Your task => Give the data back exactly. Leave out any images.

[Document images with source code]
- - - - - - -

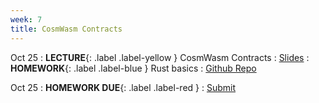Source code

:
```yaml
---
week: 7
title: CosmWasm Contracts
---
```


Oct 25
: **LECTURE**{: .label .label-yellow } CosmWasm Contracts
  : [Slides](https://docs.google.com/presentation/d/1PykmquJ112JpzLgkI6mBg19rY83GmpyewNL7qw3QHi8/edit#slide=id.g51da6455d5_0_0)
: **HOMEWORK**{: .label .label-blue } Rust basics
  : [Github Repo](https://github.com/BerkeleyBlockchain/fa23-dev-decal/tree/main/hw7-cosmwasm)

Oct 25
: **HOMEWORK DUE**{: .label .label-red }
  : [Submit](https://www.gradescope.com/courses/608052/assignments/3598406)
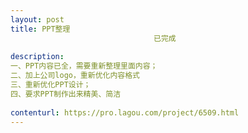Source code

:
 ```yaml
---                
layout: post       
title: PPT整理
                                已完成
           
description: 
一、PPT内容已全，需要重新整理里面内容；
二、加上公司logo，重新优化内容格式
三、重新优化PPT设计；
四、要求PPT制作出来精美、简洁
     
contenturl: https://pro.lagou.com/project/6509.html      
---                 
```

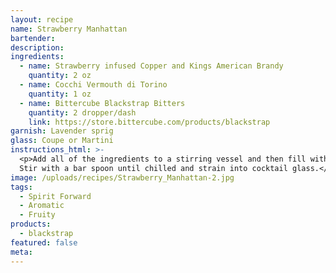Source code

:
```yaml
---
layout: recipe
name: Strawberry Manhattan
bartender:
description:
ingredients:
  - name: Strawberry infused Copper and Kings American Brandy
    quantity: 2 oz
  - name: Cocchi Vermouth di Torino
    quantity: 1 oz
  - name: Bittercube Blackstrap Bitters
    quantity: 2 dropper/dash
    link: https://store.bittercube.com/products/blackstrap
garnish: Lavender sprig
glass: Coupe or Martini
instructions_html: >-
  <p>Add all of the ingredients to a stirring vessel and then fill with ice.
  Stir with a bar spoon until chilled and strain into cocktail glass.</p>
image: /uploads/recipes/Strawberry_Manhattan-2.jpg
tags:
  - Spirit Forward
  - Aromatic
  - Fruity
products:
  - blackstrap
featured: false
meta:
---
```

- - - - - - -

Answer section =>
Source code

:
```yaml
---
week: 7
title: CosmWasm Contracts
---
```


Oct 25
: **LECTURE**{: .label .label-yellow } CosmWasm Contracts
  : [Slides](https://docs.google.com/presentation/d/1PykmquJ112JpzLgkI6mBg19rY83GmpyewNL7qw3QHi8/edit#slide=id.g51da6455d5_0_0)
: **HOMEWORK**{: .label .label-blue } Rust basics
  : [Github Repo](https://github.com/BerkeleyBlockchain/fa23-dev-decal/tree/main/hw7-cosmwasm)

Oct 25
: **HOMEWORK DUE**{: .label .label-red }
  : [Submit](https://www.gradescope.com/courses/608052/assignments/3598406)
Source code

:
 ```yaml
---                
layout: post       
title: PPT整理
                                已完成
           
description: 
一、PPT内容已全，需要重新整理里面内容；
二、加上公司logo，重新优化内容格式
三、重新优化PPT设计；
四、要求PPT制作出来精美、简洁
     
contenturl: https://pro.lagou.com/project/6509.html      
---                 
```

Source code

:
```yaml
---
layout: recipe
name: Strawberry Manhattan
bartender:
description:
ingredients:
  - name: Strawberry infused Copper and Kings American Brandy
    quantity: 2 oz
  - name: Cocchi Vermouth di Torino
    quantity: 1 oz
  - name: Bittercube Blackstrap Bitters
    quantity: 2 dropper/dash
    link: https://store.bittercube.com/products/blackstrap
garnish: Lavender sprig
glass: Coupe or Martini
instructions_html: >-
  <p>Add all of the ingredients to a stirring vessel and then fill with ice.
  Stir with a bar spoon until chilled and strain into cocktail glass.</p>
image: /uploads/recipes/Strawberry_Manhattan-2.jpg
tags:
  - Spirit Forward
  - Aromatic
  - Fruity
products:
  - blackstrap
featured: false
meta:
---
```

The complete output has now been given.